Activity. The count of lines below that include the string "upload" is the whole answer.

----

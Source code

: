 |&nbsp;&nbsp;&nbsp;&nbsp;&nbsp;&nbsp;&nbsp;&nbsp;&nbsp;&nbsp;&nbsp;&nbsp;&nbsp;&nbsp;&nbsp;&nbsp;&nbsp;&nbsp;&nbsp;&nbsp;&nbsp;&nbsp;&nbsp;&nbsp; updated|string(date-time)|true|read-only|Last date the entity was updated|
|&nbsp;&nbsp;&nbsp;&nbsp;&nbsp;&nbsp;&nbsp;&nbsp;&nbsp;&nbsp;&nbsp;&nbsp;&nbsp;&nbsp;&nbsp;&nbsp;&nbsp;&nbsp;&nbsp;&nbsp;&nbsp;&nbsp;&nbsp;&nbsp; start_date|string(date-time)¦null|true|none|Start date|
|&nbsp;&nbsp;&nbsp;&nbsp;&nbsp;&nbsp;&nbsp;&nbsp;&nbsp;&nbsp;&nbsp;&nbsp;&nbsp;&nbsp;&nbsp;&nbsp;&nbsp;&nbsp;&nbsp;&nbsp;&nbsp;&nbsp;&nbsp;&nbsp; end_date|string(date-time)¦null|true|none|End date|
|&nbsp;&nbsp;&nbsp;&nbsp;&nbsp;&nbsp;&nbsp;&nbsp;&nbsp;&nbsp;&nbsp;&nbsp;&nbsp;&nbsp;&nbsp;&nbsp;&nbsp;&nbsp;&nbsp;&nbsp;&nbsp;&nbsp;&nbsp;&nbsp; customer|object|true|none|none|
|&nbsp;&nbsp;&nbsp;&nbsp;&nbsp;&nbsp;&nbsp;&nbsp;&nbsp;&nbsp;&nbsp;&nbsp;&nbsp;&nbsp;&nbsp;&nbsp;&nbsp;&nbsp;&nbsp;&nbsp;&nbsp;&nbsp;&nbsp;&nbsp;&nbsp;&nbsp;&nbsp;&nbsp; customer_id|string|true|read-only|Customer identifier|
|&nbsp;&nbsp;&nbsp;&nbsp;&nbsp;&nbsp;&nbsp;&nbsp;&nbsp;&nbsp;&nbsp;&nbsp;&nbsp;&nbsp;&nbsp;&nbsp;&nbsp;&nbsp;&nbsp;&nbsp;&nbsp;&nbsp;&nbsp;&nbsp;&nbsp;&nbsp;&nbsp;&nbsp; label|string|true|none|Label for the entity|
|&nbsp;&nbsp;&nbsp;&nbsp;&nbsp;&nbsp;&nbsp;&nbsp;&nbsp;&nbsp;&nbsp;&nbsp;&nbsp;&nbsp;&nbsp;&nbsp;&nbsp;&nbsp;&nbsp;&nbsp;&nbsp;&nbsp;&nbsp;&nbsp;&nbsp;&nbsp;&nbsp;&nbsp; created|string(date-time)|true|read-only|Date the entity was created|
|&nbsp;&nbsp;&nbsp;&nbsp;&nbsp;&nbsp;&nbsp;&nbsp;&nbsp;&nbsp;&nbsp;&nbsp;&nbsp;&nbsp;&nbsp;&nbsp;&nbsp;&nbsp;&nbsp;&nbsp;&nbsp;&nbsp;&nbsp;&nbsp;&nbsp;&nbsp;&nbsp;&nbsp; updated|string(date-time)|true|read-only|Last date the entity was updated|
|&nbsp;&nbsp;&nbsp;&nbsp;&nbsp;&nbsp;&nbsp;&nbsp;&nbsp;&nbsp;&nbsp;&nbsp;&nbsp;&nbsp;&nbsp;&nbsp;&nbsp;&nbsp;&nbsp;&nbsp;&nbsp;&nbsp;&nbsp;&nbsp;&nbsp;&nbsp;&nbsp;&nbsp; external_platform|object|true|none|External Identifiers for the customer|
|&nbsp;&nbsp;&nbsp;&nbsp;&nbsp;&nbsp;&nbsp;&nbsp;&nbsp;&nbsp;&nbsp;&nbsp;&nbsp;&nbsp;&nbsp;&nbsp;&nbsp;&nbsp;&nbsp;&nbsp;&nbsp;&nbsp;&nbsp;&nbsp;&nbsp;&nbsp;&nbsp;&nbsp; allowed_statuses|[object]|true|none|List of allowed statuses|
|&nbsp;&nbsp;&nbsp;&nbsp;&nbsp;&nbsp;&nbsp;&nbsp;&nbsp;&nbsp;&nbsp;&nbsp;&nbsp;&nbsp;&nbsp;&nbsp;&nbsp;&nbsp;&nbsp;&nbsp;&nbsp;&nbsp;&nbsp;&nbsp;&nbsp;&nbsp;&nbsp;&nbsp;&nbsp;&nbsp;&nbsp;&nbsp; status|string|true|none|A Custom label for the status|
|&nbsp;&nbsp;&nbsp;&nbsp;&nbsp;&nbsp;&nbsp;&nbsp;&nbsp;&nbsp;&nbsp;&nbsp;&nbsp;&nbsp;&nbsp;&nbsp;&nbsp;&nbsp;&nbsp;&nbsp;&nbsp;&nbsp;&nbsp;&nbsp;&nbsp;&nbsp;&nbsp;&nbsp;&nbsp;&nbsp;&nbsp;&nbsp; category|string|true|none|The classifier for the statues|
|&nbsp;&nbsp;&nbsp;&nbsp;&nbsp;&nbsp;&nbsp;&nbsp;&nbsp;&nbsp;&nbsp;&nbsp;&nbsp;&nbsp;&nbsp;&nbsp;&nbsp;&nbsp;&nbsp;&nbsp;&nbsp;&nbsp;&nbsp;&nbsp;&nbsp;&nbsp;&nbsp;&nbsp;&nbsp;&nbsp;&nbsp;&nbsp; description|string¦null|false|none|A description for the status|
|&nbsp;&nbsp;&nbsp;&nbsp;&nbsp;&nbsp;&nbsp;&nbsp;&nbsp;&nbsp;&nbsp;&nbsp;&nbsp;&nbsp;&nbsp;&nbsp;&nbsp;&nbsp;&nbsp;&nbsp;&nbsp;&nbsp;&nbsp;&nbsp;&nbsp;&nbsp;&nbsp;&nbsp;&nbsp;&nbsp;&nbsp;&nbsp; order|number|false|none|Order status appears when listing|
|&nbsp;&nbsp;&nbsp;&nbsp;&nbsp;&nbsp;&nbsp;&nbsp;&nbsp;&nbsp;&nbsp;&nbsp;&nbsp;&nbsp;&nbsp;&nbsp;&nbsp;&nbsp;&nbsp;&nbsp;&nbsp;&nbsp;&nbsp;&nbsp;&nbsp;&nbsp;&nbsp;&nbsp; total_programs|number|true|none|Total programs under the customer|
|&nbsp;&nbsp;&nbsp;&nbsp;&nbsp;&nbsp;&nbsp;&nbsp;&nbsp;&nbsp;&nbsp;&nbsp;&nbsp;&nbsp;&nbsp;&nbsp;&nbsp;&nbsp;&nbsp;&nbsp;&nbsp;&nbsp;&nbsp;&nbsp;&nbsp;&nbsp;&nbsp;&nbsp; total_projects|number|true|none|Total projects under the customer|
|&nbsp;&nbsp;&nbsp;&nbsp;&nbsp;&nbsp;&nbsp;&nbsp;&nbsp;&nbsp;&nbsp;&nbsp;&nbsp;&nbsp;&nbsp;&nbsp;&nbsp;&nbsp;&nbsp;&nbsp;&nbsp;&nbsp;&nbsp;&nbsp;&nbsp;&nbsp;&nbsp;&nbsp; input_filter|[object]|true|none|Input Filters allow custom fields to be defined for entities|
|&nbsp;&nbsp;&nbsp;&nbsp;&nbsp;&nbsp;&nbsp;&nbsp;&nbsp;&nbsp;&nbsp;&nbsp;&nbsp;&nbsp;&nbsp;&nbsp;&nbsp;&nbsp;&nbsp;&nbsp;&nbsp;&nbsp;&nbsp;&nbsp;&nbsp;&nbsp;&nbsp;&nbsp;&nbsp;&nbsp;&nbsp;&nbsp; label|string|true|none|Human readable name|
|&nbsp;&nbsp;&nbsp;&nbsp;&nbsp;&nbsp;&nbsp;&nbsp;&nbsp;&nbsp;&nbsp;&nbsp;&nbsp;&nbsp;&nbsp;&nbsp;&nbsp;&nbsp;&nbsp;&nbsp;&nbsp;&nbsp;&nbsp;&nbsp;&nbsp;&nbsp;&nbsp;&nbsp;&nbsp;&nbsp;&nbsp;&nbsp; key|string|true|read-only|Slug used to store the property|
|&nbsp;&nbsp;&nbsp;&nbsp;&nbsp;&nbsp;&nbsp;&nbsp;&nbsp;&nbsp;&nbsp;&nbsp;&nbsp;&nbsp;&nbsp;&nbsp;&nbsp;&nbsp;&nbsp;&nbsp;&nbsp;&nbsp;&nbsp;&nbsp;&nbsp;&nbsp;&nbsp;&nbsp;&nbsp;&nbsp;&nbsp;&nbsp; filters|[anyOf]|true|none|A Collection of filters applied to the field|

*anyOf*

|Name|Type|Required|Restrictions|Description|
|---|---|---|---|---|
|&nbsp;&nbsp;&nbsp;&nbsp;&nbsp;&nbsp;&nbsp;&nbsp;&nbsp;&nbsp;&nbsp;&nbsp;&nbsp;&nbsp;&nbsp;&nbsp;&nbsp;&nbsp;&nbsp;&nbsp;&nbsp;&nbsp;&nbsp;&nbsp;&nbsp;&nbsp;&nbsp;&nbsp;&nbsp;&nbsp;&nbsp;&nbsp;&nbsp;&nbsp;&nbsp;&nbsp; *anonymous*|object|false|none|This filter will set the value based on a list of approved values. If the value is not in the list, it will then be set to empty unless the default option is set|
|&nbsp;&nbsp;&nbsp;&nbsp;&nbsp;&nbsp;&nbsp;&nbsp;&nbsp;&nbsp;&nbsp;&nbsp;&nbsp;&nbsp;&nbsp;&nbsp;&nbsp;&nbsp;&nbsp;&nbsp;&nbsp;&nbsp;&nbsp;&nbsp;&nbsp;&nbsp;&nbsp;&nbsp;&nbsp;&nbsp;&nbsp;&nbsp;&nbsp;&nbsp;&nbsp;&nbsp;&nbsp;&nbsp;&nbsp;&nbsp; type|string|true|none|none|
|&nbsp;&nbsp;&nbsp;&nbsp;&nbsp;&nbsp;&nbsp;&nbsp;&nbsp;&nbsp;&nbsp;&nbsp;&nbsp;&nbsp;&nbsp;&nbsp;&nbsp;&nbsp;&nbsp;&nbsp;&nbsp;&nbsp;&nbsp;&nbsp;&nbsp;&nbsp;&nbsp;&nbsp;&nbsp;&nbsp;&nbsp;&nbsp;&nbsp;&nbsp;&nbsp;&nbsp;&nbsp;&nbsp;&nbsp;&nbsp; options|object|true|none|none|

----

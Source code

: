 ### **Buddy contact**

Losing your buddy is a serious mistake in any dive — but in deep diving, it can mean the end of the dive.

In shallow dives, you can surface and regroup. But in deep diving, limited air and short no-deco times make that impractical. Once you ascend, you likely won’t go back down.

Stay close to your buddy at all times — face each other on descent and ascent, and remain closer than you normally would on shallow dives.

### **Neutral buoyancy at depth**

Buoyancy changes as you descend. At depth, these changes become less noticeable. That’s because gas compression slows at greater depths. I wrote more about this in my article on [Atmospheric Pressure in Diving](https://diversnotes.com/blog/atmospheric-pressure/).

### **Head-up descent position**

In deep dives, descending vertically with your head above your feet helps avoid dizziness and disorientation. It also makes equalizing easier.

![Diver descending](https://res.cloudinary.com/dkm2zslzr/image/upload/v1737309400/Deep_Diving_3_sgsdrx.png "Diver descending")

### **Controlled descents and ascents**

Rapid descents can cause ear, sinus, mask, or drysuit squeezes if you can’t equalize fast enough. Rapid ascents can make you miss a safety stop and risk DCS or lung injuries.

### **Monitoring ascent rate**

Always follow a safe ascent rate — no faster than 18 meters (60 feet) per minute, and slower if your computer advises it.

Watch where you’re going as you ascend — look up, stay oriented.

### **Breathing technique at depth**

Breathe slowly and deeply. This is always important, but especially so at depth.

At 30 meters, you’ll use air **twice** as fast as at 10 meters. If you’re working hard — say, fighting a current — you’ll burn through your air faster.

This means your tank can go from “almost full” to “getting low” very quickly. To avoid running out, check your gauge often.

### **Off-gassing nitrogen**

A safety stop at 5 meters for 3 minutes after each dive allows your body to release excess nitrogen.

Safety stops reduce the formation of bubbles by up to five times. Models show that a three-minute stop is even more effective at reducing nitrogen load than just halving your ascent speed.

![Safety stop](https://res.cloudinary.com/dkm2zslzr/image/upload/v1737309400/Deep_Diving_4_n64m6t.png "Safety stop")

----

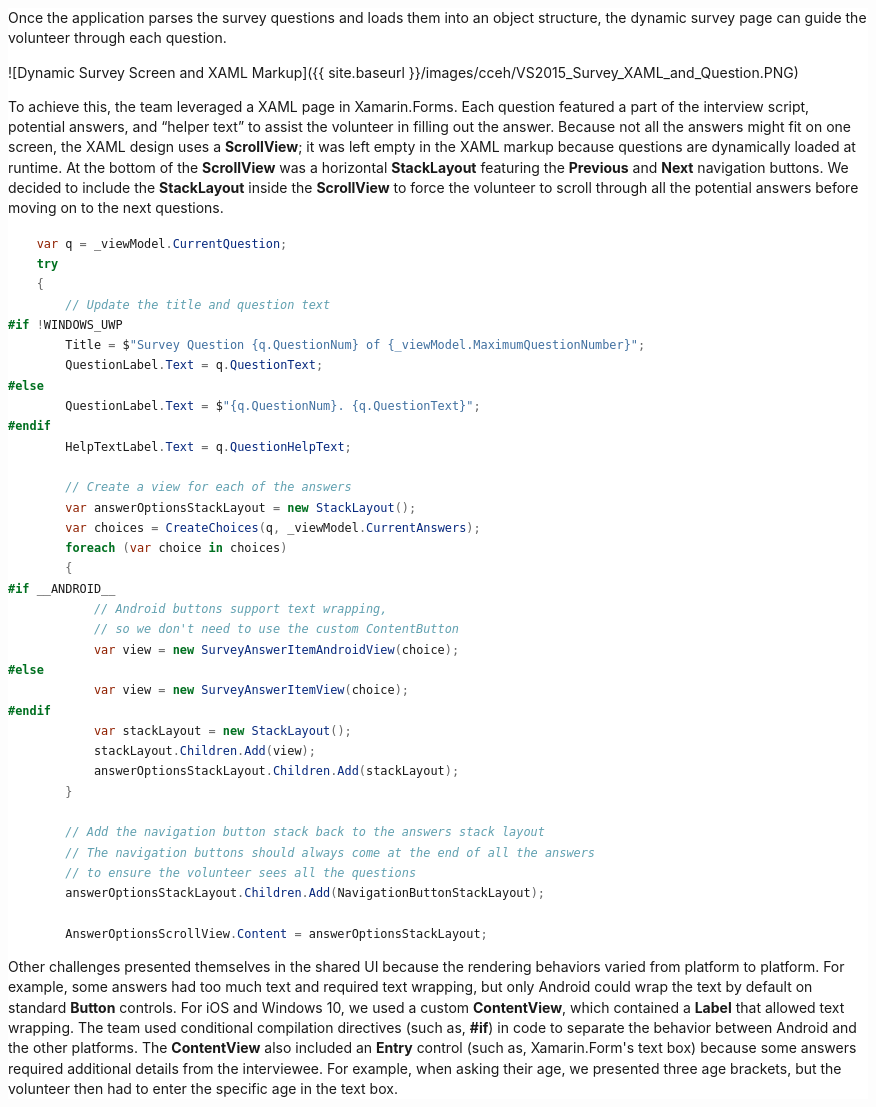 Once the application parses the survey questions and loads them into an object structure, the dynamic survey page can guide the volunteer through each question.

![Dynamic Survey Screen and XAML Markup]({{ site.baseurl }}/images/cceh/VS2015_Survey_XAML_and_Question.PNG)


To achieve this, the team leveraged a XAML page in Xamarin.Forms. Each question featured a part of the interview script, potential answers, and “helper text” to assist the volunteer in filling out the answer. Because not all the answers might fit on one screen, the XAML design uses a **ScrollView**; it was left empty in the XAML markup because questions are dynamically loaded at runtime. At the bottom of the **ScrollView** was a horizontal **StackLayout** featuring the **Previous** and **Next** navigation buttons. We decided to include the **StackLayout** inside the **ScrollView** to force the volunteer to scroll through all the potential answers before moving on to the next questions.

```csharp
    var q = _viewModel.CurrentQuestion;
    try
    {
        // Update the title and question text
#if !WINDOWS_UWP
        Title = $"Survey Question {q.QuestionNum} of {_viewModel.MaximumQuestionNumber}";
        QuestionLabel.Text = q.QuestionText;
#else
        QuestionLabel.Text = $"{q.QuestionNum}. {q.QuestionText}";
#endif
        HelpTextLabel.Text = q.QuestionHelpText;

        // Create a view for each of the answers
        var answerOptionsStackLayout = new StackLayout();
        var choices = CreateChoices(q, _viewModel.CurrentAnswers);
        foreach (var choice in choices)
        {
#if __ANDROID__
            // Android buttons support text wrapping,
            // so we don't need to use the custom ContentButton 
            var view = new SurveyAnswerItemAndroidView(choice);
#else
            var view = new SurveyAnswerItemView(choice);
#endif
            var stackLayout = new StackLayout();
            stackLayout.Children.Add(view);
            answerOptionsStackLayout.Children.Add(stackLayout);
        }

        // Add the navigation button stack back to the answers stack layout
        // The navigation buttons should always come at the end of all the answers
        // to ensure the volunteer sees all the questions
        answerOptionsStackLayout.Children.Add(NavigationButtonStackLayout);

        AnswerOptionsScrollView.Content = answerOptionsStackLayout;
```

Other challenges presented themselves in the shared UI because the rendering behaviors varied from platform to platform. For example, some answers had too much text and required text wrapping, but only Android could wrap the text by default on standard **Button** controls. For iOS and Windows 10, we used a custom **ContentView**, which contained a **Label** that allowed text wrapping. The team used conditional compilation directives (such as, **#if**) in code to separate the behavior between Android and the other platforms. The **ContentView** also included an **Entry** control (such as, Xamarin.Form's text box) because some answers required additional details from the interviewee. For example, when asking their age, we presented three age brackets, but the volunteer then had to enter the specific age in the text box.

----

Written solution. 2